Wedges or Magic Wands?
In the final round of the 2015 Valspar Championship, golf fans were treated to some of the finest wedge play imaginable. Jordan Spieth struggled to hit greens on the back nine, but, from even the most difficult lies, he consistently hoisted the ball within feet of the cup. During a 3-man playoff, Patrick Reed showed similar magic, escaping numerous tough spots before Spieth closed it out with a winning birdie.
Here’s what most people don’t realize: that kind of wedge play isn’t normal, even for PGA Tour players. It’s time to get real about the wedge game.
Why Are We Confused?
Most people believe that anytime a Tour player has a wedge in their hand, they will get up and down. Whether it’s a 120 yard shot from the fairway or a 15 yard blast out of a bunker, Tour players always wedge it to kick-in range, right? Wrong.
This misconception exists because of TV. First, the broadcast focuses on the players who are playing their best that week. That alone is removes a lot of mediocre shots. Second, if they do show players who are playing “average” golf, they show their best shots. Finally, the announcers feed this myth by saying things like, “He’ll expect to get this 100 yard shot inside 5 feet…Oh, he hit it to 10 feet, very disappointing.”
How Good Are Tour Players?
Don’t get me wrong, Tour players are very good with their wedges, just not as good as we think. From 75-100 yards, the average Tour pro hits it to 17 feet. That’s really good, but it’s miles from a tap in. From 100 yards in the fairway, a Tour player gets up and down only 30% of the time. From 40 yards in the fairway, they get up and down 45% of the time – still less than half!
Let’s take a closer look at the best short game player, Steve Stricker (as judged by Strokes Gained – Short Game in Mark Broadie’s excellent book Every Shot Counts). From 0-20 yards, Stricker’s median leave* is 11.7% (approximately 1 yard away on a 10 yard shot, 2 yards away on a 20 yard shot). From 20-60 yards, his median leave was 8.2%, and from 60-100 yards it was 4.8%. When he was in a greenside bunker, his median leave was 14.3%. What does all that mean? In short, even the best short game player on the PGA Tour is far from perfect, and he leaves plenty of work for his putter.

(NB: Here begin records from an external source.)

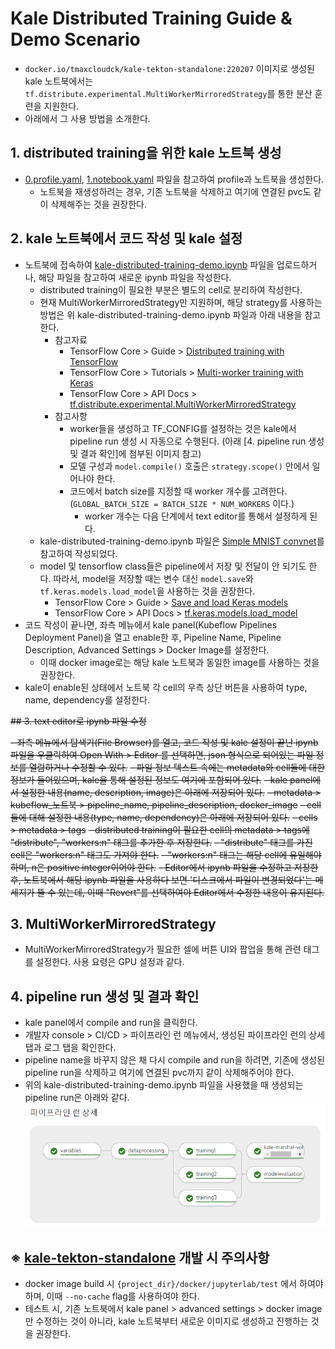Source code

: # Kale Distributed Training Guide & Demo Scenario

- `docker.io/tmaxcloudck/kale-tekton-standalone:220207` 이미지로 생성된 kale 노트북에서는 `tf.distribute.experimental.MultiWorkerMirroredStrategy`를 통한 분산 훈련을 지원한다.
- 아래에서 그 사용 방법을 소개한다.

## 1. distributed training을 위한 kale 노트북 생성

- [0.profile.yaml](./yaml/0.profile.yaml), [1.notebook.yaml](./yaml/1.notebook.yaml) 파일을 참고하여 profile과 노트북을 생성한다.
  - 노트북을 재생성하려는 경우, 기존 노트북을 삭제하고 여기에 연결된 pvc도 같이 삭제해주는 것을 권장한다.

## 2. kale 노트북에서 코드 작성 및 kale 설정

- 노트북에 접속하여 [kale-distributed-training-demo.ipynb](./examples/kale-distributed-training-demo.ipynb) 파일을 업로드하거나, 해당 파일을 참고하여 새로운 ipynb 파일을 작성한다.
  - distributed training이 필요한 부분은 별도의 cell로 분리하여 작성한다.
  - 현재 MultiWorkerMirroredStrategy만 지원하며, 해당 strategy를 사용하는 방법은 위 kale-distributed-training-demo.ipynb 파일과 아래 내용을 참고한다.
    - 참고자료
      - TensorFlow Core > Guide > [Distributed training with TensorFlow](https://www.tensorflow.org/guide/distributed_training?hl=ko)
      - TensorFlow Core > Tutorials > [Multi-worker training with Keras](https://www.tensorflow.org/tutorials/distribute/multi_worker_with_keras?hl=ko)
      - TensorFlow Core > API Docs > [tf.distribute.experimental.MultiWorkerMirroredStrategy](https://www.tensorflow.org/api_docs/python/tf/distribute/experimental/MultiWorkerMirroredStrategy?hl=ko)
    - 참고사항
      - worker들을 생성하고 TF_CONFIG를 설정하는 것은 kale에서 pipeline run 생성 시 자동으로 수행된다.
        (아래 \[4. pipeline run 생성 및 결과 확인\]에 첨부된 이미지 참고)
      - 모델 구성과 `model.compile()` 호출은 `strategy.scope()` 안에서 일어나야 한다.
      - 코드에서 batch size를 지정할 때 worker 개수를 고려한다. (`GLOBAL_BATCH_SIZE = BATCH_SIZE * NUM_WORKERS` 이다.)
        - worker 개수는 다음 단계에서 text editor를 통해서 설정하게 된다.
  - kale-distributed-training-demo.ipynb 파일은 [Simple MNIST convnet](https://keras.io/examples/vision/mnist_convnet/)를 참고하여 작성되었다.
  - model 및 tensorflow class들은 pipeline에서 저장 및 전달이 안 되기도 한다.
    따라서, model을 저장할 때는 변수 대신 `model.save`와 `tf.keras.models.load_model`을 사용하는 것을 권장한다.
    - TensorFlow Core > Guide > [Save and load Keras models](https://www.tensorflow.org/guide/keras/save_and_serialize?hl=ko)
    - TensorFlow Core > API Docs > [tf.keras.models.load_model](https://www.tensorflow.org/api_docs/python/tf/keras/models/load_model?hl=ko)
- 코드 작성이 끝나면, 좌측 메뉴에서 kale panel(Kubeflow Pipelines Deployment Panel)을 열고 enable한 후, Pipeline Name, Pipeline Description, Advanced Settings > Docker Image를 설정한다.
  - 이때 docker image로는 해당 kale 노트북과 동일한 image를 사용하는 것을 권장한다.
- kale이 enable된 상태에서 노트북 각 cell의 우측 상단 버튼을 사용하여 type, name, dependency를 설정한다.

~~## 3. text editor로 ipynb 파일 수정~~

~~- 좌측 메뉴에서 탐색기(File Browser)를 열고, 코드 작성 및 kale 설정이 끝난 ipynb 파일을 우클릭하여 Open With > Editor 를 선택하면, json 형식으로 되어있는 파일 정보를 열람하거나 수정할 수 있다.~~
  ~~- 파일 정보 텍스트 속에는 metadata와 cell들에 대한 정보가 들어있으며, kale을 통해 설정된 정보도 여기에 포함되어 있다.~~
    ~~- kale panel에서 설정한 내용(name, description, image)은 아래에 저장되어 있다.~~
      ~~- metadata > kubeflow_노트북 > pipeline_name, pipeline_description, docker_image~~
    ~~- cell들에 대해 설정한 내용(type, name, dependency)은 아래에 저장되어 있다.~~
      ~~- cells > metadata > tags~~
~~- distributed training이 필요한 cell의 metadata > tags에 "distribute", "workers:n" 태그를 추가한 후 저장한다.~~
  ~~- "distribute" 태그를 가진 cell은 "workers:n" 태그도 가져야 한다.~~
  ~~- "workers:n" 태그는 해당 cell에 유일해야 하며, n은 positive integer이어야 한다.~~
~~- Editor에서 ipynb 파일을 수정하고 저장한 후, 노트북에서 해당 ipynb 파일을 사용하다 보면 '디스크에서 파일이 변경되었다'는 메세지가 뜰 수 있는데, 이때 "Revert"를 선택하여야 Editor에서 수정한 내용이 유지된다.~~

## 3. MultiWorkerMirroredStrategy

- MultiWorkerMirroredStrategy가 필요한 셀에 버튼 UI와 팝업을 통해 관련 태그를 설정한다. 사용 요령은 GPU 설정과 같다.

## 4. pipeline run 생성 및 결과 확인

- kale panel에서 compile and run을 클릭한다.
- 개발자 console > CI/CD > 파이프라인 런 메뉴에서, 생성된 파이프라인 런의 상세 탭과 로그 탭을 확인한다.
- pipeline name을 바꾸지 않은 채 다시 compile and run을 하려면, 기존에 생성된 pipeline run을 삭제하고 여기에 연결된 pvc까지 같이 삭제해주어야 한다.
- 위의 kale-distributed-training-demo.ipynb 파일을 사용했을 때 생성되는 pipeline run은 아래와 같다.
  ![pipelinerun.png](./images/pipelinerun.png)

## ※ [kale-tekton-standalone](https://github.com/tmax-cloud/kale-tekton-standalone) 개발 시 주의사항

- docker image build 시 `{project_dir}/docker/jupyterlab/test` 에서 하여야 하며, 이때 `--no-cache` flag를 사용하여야 한다.
- 테스트 시, 기존 노트북에서 kale panel > advanced settings > docker image 만 수정하는 것이 아니라, kale 노트북부터 새로운 이미지로 생성하고 진행하는 것을 권장한다.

*Percent leave and median leave are Mark Broadie’s preferred metrics for measuring shots. Percent leave is the percentage of distance remaining after the shot. For example, if you hit a shot from 100 yards and it lands 5 yards from the cup, the leave is 5%. If you hit a shot from 50 yards to 5 yards, the leave is 10% because 5 yards is 10% of 50 yards.
Set Realistic Goals and Expectations
I present all of this Tour data as a way to say that we, the recreational golfers, need to accept the realities of the short game. If the best players in the world, guys who are on the course 365 days a year, can be happy with hitting a 100 yard wedge shot to 15 feet, we should be happy hitting it to 20, 25, or even 30 feet. If we hit a couple chips to within two feet, that’s worth a fist pump, but we shouldn’t expect to do it every time.
Unless you’re a single-digit handicap player, the goal of any iron or wedge shot should simply be, “Get it on the green.” For amateur players, being on the green always trumps being off the green (this is why Greens In Regulation is the king of stats, the one most closely related to scoring).
Improve – or Avoid – Your Weakness
If you do have the time and desire to improve your wedge game, I would recommend that you start thinking about your shots in terms of percent leave, as Mark Broadie does. This creates a more uniform way of evaluating the different parts of your short game. For example, a 10-yard chip that you hit to 3 feet feels great, but in terms of percent leave it’s no better than a 100-yard wedge shot to 30 feet. Both are 10% because you have 10% of the original distance – 1 yard or 10 yards, respectively – still to go.
Once you’ve taken some data about where you’re strong and where you’re weak, you can use that to improve your game and your course management. For example, you may find that bunkers are particularly tough for you. This could tell you to work on your bunker game, and, in the short term, to avoid them like the plague. If you find yourself playing the hole above, you know that you can be short, but long – particularly long and right – cannot be in play.